EXERCISE GOAL: Copy each line below as written, but skip the pictures.

RECORDS SUPPLIED:
══════

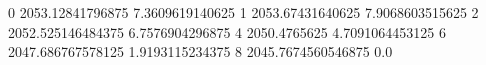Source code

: 0 2053.12841796875 7.3609619140625
1 2053.67431640625 7.9068603515625
2 2052.525146484375 6.7576904296875
4 2050.4765625 4.7091064453125
6 2047.686767578125 1.9193115234375
8 2045.7674560546875 0.0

══════

EXPECTED ANSWER:
Source code

: 0 2053.12841796875 7.3609619140625
1 2053.67431640625 7.9068603515625
2 2052.525146484375 6.7576904296875
4 2050.4765625 4.7091064453125
6 2047.686767578125 1.9193115234375
8 2045.7674560546875 0.0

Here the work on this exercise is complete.